_Entries shown_.
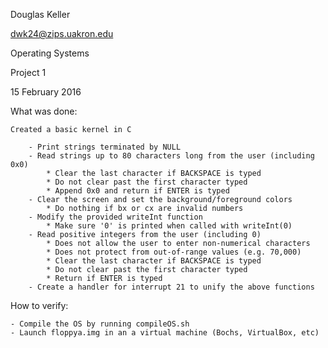 Douglas Keller

dwk24@zips.uakron.edu

Operating Systems

Project 1

15 February 2016


What was done:

	Created a basic kernel in C
	
		- Print strings terminated by NULL
		- Read strings up to 80 characters long from the user (including 0x0)
			* Clear the last character if BACKSPACE is typed
			* Do not clear past the first character typed
			* Append 0x0 and return if ENTER is typed
		- Clear the screen and set the background/foreground colors
			* Do nothing if bx or cx are invalid numbers
		- Modify the provided writeInt function
			* Make sure '0' is printed when called with writeInt(0)
		- Read positive integers from the user (including 0)
			* Does not allow the user to enter non-numerical characters
			* Does not protect from out-of-range values (e.g. 70,000)
			* Clear the last character if BACKSPACE is typed
			* Do not clear past the first character typed
			* Return if ENTER is typed
		- Create a handler for interrupt 21 to unify the above functions

How to verify:

	- Compile the OS by running compileOS.sh
	- Launch floppya.img in an a virtual machine (Bochs, VirtualBox, etc)
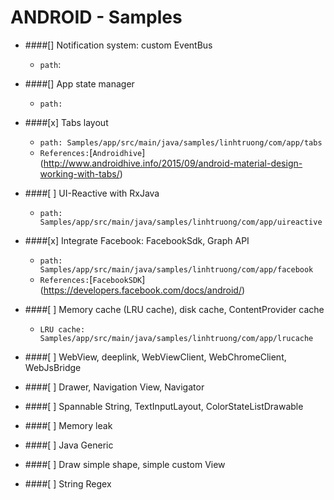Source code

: # ANDROID - Samples
- ####[] Notification system: custom EventBus
  + `path`:
  
- ####[] App state manager
  + `path:`

- ####[x] Tabs layout
  + `path: Samples/app/src/main/java/samples/linhtruong/com/app/tabs`
  + `References:`[`Androidhive`] (http://www.androidhive.info/2015/09/android-material-design-working-with-tabs/)

- ####[ ] UI-Reactive with RxJava
  + `path: Samples/app/src/main/java/samples/linhtruong/com/app/uireactive`
  
- ####[x] Integrate Facebook: FacebookSdk, Graph API
  + `path: Samples/app/src/main/java/samples/linhtruong/com/app/facebook`
  + `References:`[`FacebookSDK`] (https://developers.facebook.com/docs/android/)

- ####[ ] Memory cache (LRU cache), disk cache, ContentProvider cache
  + `LRU cache: Samples/app/src/main/java/samples/linhtruong/com/app/lrucache`

- ####[ ] WebView, deeplink, WebViewClient, WebChromeClient, WebJsBridge

- ####[ ] Drawer, Navigation View, Navigator

- ####[ ] Spannable String, TextInputLayout, ColorStateListDrawable

- ####[ ] Memory leak

- ####[ ] Java Generic

- ####[ ] Draw simple shape, simple custom View

- ####[ ] String Regex

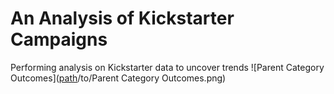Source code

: # An Analysis of Kickstarter Campaigns
Performing analysis on Kickstarter data to uncover trends
![Parent Category Outcomes]([path](https://github.com/tommy-chin/kickstarter-analysis/blob/main/Parent%20Category%20Outcomes.png)/to/Parent Category Outcomes.png)
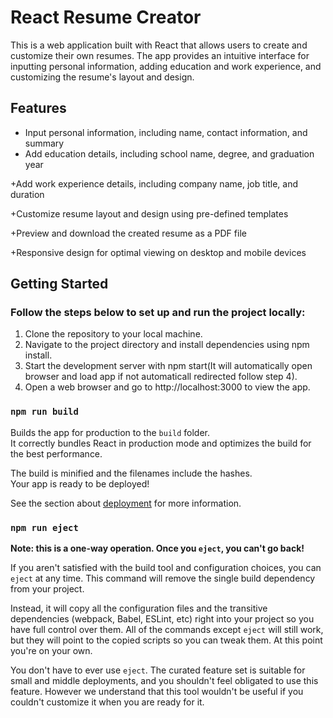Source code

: # React Resume Creator

This is a web application built with React that allows users to create and customize their own resumes. The app provides an intuitive interface for inputting personal information, adding education and work experience, and customizing the resume's layout and design.

## Features

+ Input personal information, including name, contact information, and summary
+ Add education details, including school name, degree, and graduation year

+Add work experience details, including company name, job title, and duration

+Customize resume layout and design using pre-defined templates

+Preview and download the created resume as a PDF file

+Responsive design for optimal viewing on desktop and mobile devices



## Getting Started
### Follow the steps below to set up and run the project locally:

1. Clone the repository to your local machine.
2. Navigate to the project directory and install dependencies using npm install.
3. Start the development server with npm start(It will automatically open browser and load app if not automaticall redirected follow step 4).
4. Open a web browser and go to http://localhost:3000 to view the app.
### `npm run build`

Builds the app for production to the `build` folder.\
It correctly bundles React in production mode and optimizes the build for the best performance.

The build is minified and the filenames include the hashes.\
Your app is ready to be deployed!

See the section about [deployment](https://facebook.github.io/create-react-app/docs/deployment) for more information.

### `npm run eject`

**Note: this is a one-way operation. Once you `eject`, you can't go back!**

If you aren't satisfied with the build tool and configuration choices, you can `eject` at any time. This command will remove the single build dependency from your project.

Instead, it will copy all the configuration files and the transitive dependencies (webpack, Babel, ESLint, etc) right into your project so you have full control over them. All of the commands except `eject` will still work, but they will point to the copied scripts so you can tweak them. At this point you're on your own.

You don't have to ever use `eject`. The curated feature set is suitable for small and middle deployments, and you shouldn't feel obligated to use this feature. However we understand that this tool wouldn't be useful if you couldn't customize it when you are ready for it.


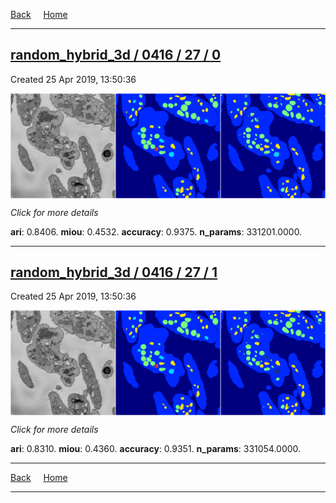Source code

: 
[Back](..)&nbsp;&nbsp;&nbsp;&nbsp;&nbsp;[Home](https://leapmanlab.github.io/snapshots)

---

<div class="summary"><a href="0"><h2>random_hybrid_3d / 0416 / 27 / 0</h2></a><p>Created 25 Apr 2019, 13:50:36
</p><a href="0"><img src="0/media/summary.png" align="center"></a><p>
<i>Click for more details</i>
</p></div>

**ari**: 0.8406. **miou**: 0.4532. **accuracy**: 0.9375. **n_params**: 331201.0000. 

---

<div class="summary"><a href="1"><h2>random_hybrid_3d / 0416 / 27 / 1</h2></a><p>Created 25 Apr 2019, 13:50:36
</p><a href="1"><img src="1/media/summary.png" align="center"></a><p>
<i>Click for more details</i>
</p></div>

**ari**: 0.8310. **miou**: 0.4360. **accuracy**: 0.9351. **n_params**: 331054.0000. 

---

[Back](..)&nbsp;&nbsp;&nbsp;&nbsp;&nbsp;[Home](https://leapmanlab.github.io/snapshots)

---
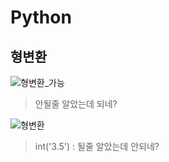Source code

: 

# Python

## 형변환

![형변환_가능](C:\Users\student\Desktop\TIL\image_study\형변환_가능.PNG)

> 안될줄 알았는데 되네?

![형변환](C:\Users\student\Desktop\TIL\image_study\형변환.PNG)

> int('3.5') : 될줄 알았는데 안되네? 

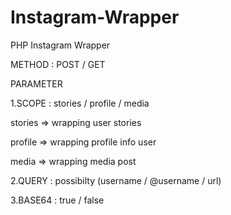 # Instagram-Wrapper
PHP Instagram Wrapper

METHOD : POST / GET

PARAMETER

1.SCOPE : 
stories / profile / media

stories => wrapping user stories

profile => wrapping profile info user

media => wrapping media post

2.QUERY : 
possibilty 
(username / @username / url)

3.BASE64 : true / false
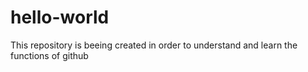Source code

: # hello-world
This repository is beeing created in order to understand and learn the functions of github
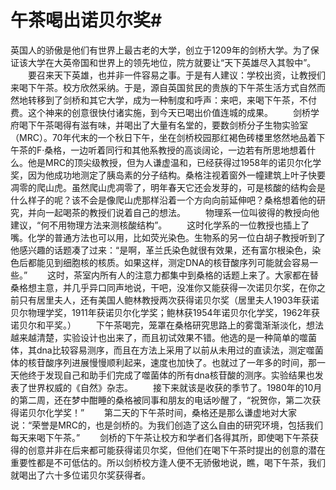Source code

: # 午茶喝出诺贝尔奖#
英国人的骄傲是他们有世界上最古老的大学，创立于1209年的剑桥大学。为了保证该大学在大英帝国和世界上的领先地位，院方就要让“天下英雄尽入其彀中”。 
　　要召来天下英雄，也并非一件容易之事。于是有人建议：学校出资，让教授们来喝下午茶。校方欣然采纳。于是，源自英国贫民的贵族的下午茶生活方式自然而然地转移到了剑桥和其它大学，成为一种制度和呼声：来吧，来喝下午茶，不付费。这个神来的创意很快付诸实施，到今天已喝出价值连城的成果。 
　　剑桥学府喝下午茶喝得有滋有味，并喝出了大量有名堂的，要数剑桥分子生物实验室（MRC）。70年代末的一个秋日下午，坐在剑桥校园那红褐色砖楼里悠然地品着下午茶的F·桑格，一边听着同行和其他系教授的高谈阔论，一边若有所思地想着什么。他是MRC的顶尖级教授，但为人谦虚温和，已经获得过1958年的诺贝尔化学奖，因为他成功地测定了胰岛素的分子结构。桑格注视着窗外一幢建筑上叶子快要凋零的爬山虎。虽然爬山虎凋零了，明年春天它还会发芽的，可是核酸的结构会是什么样子的呢？该不会是像爬山虎那样沿着一个方向向前延伸吧？桑格想着他的研究，并向一起喝茶的教授们说着自己的想法。 
　　物理系一位叫彼得的教授向他建议，“何不用物理方法来测核酸结构”。 
　　这时化学系的一位教授也插上了嘴。化学的普通方法也可以用，比如荧光染色。生物系的另一位白胡子教授听到了他感兴趣的话题凑了过来：“是啊，革兰氏染色就很有效果，还有富尔根染色，染色后都能见到细胞核的核质。如果这样，测定DNA的核苷酸序列可能就会容易一些。” 
　　这时，茶室内所有人的注意力都集中到桑格的话题上来了。大家都在替桑格想主意，并几乎异口同声地说，干吧，没准你又能获得一次诺贝尔奖，在你之前只有居里夫人，还有美国人鲍林教授两次获得诺贝尔奖（居里夫人1903年获诺贝尔物理学奖，1911年获诺贝尔化学奖；鲍林获1954年诺贝尔化学奖，1962年获诺贝尔和平奖。） 
　　下午茶喝完，笼罩在桑格研究思路上的雾霭渐渐淡化，想法越来越清楚，实验设计也出来了，而且初试效果不错。他选的是一种简单的噬菌体，其dna比较容易测序，而且在方法上采用了以前从未用过的直读法，测定噬菌体的核苷酸序列进展慢慢顺利起来，速度也加快了。也就过了一年多的时间，那一天他终于发现自己和助手们完成了噬菌体的所有dna核苷酸的测序。实验结果也发表了世界权威的《自然》杂志。 
　　接下来就该是收获的季节了。1980年的10月的第二周，还在梦中酣睡的桑格被同事和朋友的电话吵醒了，“祝贺你，第二次获得诺贝尔化学奖！” 
　　第二天的下午茶时间，桑格还是那么谦虚地对大家说：“荣誉是MRC的，也是剑桥的。为我们创造了这么自由的研究环境，包括我们每天来喝下午茶。” 
　　剑桥的下午茶让校方和学者们各得其所，即使喝下午茶获得的创意并非在后来都可能获得诺贝尔奖，但他们在喝下午茶时提出的创意的潜在重要性都是不可低估的。所以剑桥校方逢人便不无骄傲地说，瞧，喝下午茶，我们就喝出了六十多位诺贝尔奖获得者。
 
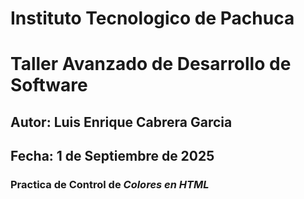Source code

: # Instituto Tecnologico de Pachuca
# Taller Avanzado de Desarrollo de Software
## Autor: Luis Enrique Cabrera Garcia 
## Fecha: 1 de Septiembre de 2025
### Practica de Control de *Colores en HTML*
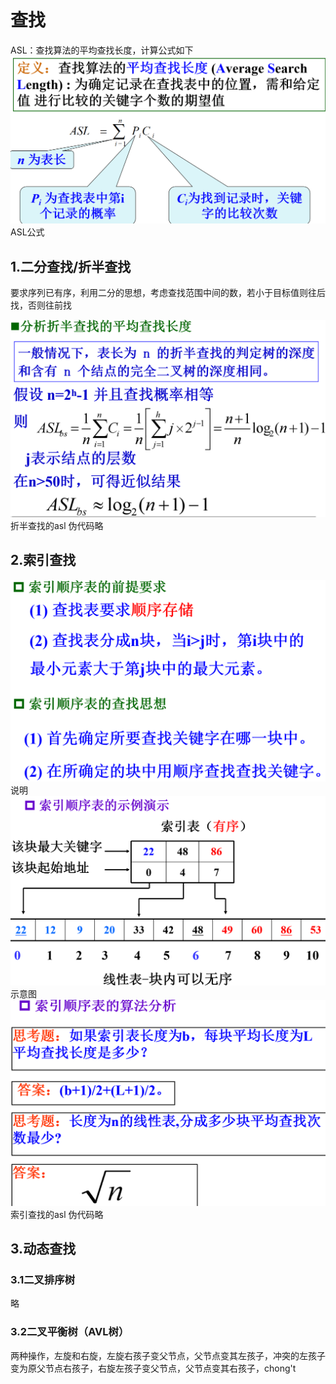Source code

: # 查找
ASL：查找算法的平均查找长度，计算公式如下![输入图片说明](/imgs/2025-06-14/m11GnljL3oW8sTGL.png)ASL公式
## 1.二分查找/折半查找
要求序列已有序，利用二分的思想，考虑查找范围中间的数，若小于目标值则往后找，否则往前找

![输入图片说明](/imgs/2025-06-14/u564RlRf8aNhVe2t.png)折半查找的asl
伪代码略
## 2.索引查找
![输入图片说明](/imgs/2025-06-14/mM0XXXkesEmKPfHU.png)说明
![输入图片说明](/imgs/2025-06-14/J8YSp7dQYNWfE48i.png)示意图
![输入图片说明](/imgs/2025-06-14/ox2MQnIdWvRCvLFw.png)索引查找的asl
伪代码略
## 3.动态查找
### 3.1二叉排序树
略
### 3.2二叉平衡树（AVL树）
两种操作，左旋和右旋，左旋右孩子变父节点，父节点变其左孩子，冲突的左孩子变为原父节点右孩子，右旋左孩子变父节点，父节点变其右孩子，chong't
<!--stackedit_data:
eyJoaXN0b3J5IjpbLTgxMDE0NDM2NF19
-->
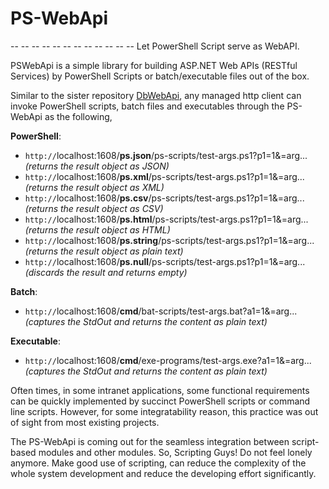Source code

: # PS-WebApi
-- -- -- -- -- -- -- -- -- -- -- -- Let PowerShell Script serve as WebAPI.

PSWebApi is a simple library for building ASP.NET Web APIs (RESTful Services) by PowerShell Scripts or batch/executable files out of the box.

Similar to the sister repository [DbWebApi](https://github.com/DataBooster/DbWebApi), any managed http client can invoke PowerShell scripts, batch files and executables through the PS-WebApi as the following,

**PowerShell**:
- `http://`localhost:1608/**ps.json**/ps-scripts/test-args.ps1?p1=1&=arg...  
*(returns the result object as JSON)*
- `http://`localhost:1608/**ps.xml**/ps-scripts/test-args.ps1?p1=1&=arg...  
*(returns the result object as XML)*
- `http://`localhost:1608/**ps.csv**/ps-scripts/test-args.ps1?p1=1&=arg...  
*(returns the result object as CSV)*
- `http://`localhost:1608/**ps.html**/ps-scripts/test-args.ps1?p1=1&=arg...  
*(returns the result object as HTML)*
- `http://`localhost:1608/**ps.string**/ps-scripts/test-args.ps1?p1=1&=arg...  
*(returns the result object as plain text)*
- `http://`localhost:1608/**ps.null**/ps-scripts/test-args.ps1?p1=1&=arg...  
*(discards the result and returns empty)*

**Batch**:
- `http://`localhost:1608/**cmd**/bat-scripts/test-args.bat?a1=1&=arg...  
*(captures the StdOut and returns the content as plain text)*

**Executable**:
- `http://`localhost:1608/**cmd**/exe-programs/test-args.exe?a1=1&=arg...  
*(captures the StdOut and returns the content as plain text)*

Often times, in some intranet applications, some functional requirements can be quickly implemented by succinct PowerShell scripts or command line scripts. However, for some integratability reason, this practice was out of sight from most existing projects.

The PS-WebApi is coming out for the seamless integration between script-based modules and other modules. So, Scripting Guys! Do not feel lonely anymore. Make good use of scripting, can reduce the complexity of the whole system development and reduce the developing effort significantly.
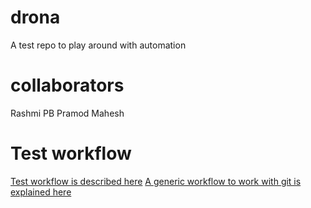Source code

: # drona
A test repo to play around with automation

# collaborators
Rashmi PB
Pramod
Mahesh 

# Test workflow
[Test workflow is described here](./test-workflow.drawio)
[A generic workflow to work with git is explained here](./git-workflow.drawio)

_Prompt_.
In the listing, how many lines carry the string "repository"? Answer with a number only.

_Your response_.
3